The interview structure was a loosely structured conversation for the first half and a set of tasks for the users to complete in the next half.
 

Learnings & Outcomes
- Through the interview process, I got some great insight into the different pieces that needed to fit together to enable experimentation at such a large scale - from traffic splitting, to defining buckets, to monitoring and reviewing experiments.
It turned out that the interface was not the primary issue for most users, even though the initial mandate was to update the interface. The more pressing issues were around communication between different teams which impacted the ability to effectively instrument properties, set up experiments and monitor them fon a daily basis.

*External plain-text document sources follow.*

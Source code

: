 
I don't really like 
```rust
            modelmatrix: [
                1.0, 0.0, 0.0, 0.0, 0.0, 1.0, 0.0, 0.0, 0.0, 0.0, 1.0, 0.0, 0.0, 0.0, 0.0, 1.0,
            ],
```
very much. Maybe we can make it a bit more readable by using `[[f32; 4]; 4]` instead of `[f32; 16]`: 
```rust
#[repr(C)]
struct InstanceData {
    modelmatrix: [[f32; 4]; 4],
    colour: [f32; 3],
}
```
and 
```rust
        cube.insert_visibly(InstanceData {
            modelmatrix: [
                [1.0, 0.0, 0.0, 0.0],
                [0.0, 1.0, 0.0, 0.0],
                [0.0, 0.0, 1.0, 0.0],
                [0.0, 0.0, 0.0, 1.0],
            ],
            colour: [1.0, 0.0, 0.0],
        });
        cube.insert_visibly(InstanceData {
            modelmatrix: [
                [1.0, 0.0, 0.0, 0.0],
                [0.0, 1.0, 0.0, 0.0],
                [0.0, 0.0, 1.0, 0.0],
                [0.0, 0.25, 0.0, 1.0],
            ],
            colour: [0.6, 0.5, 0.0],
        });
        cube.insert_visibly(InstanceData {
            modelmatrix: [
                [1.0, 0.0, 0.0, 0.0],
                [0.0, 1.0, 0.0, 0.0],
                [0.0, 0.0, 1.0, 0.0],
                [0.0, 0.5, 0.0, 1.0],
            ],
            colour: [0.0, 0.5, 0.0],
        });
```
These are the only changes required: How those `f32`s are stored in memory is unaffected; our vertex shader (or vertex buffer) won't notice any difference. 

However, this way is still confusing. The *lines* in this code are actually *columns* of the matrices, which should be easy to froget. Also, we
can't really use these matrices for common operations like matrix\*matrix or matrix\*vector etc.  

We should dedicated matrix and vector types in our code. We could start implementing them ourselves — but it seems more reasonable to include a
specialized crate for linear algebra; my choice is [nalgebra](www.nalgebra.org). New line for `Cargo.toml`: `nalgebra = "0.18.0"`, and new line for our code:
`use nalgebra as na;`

Another key issue was that the interface did not have the right set of metrics that would lead to confident decision making. Instead most users would rely on the core team to dig up specific reports on an ad hoc basis instead of using the interface.
I documented all these concerns and requests and created a Research Insights doc for the team to review and to help re-align their focus for the upcoming quarters. I also made recommendations for more effective methods of communication within the context of an experiment vs moving to multiple systems.
I also delivered an updated version of the experiment report that can be used as a framework for when they have the right metrics available.

Conclusion
I have since moved to another team, but the Evaluate research effort was greatly successful at identifying issues and at course correction before too much was invested in the project.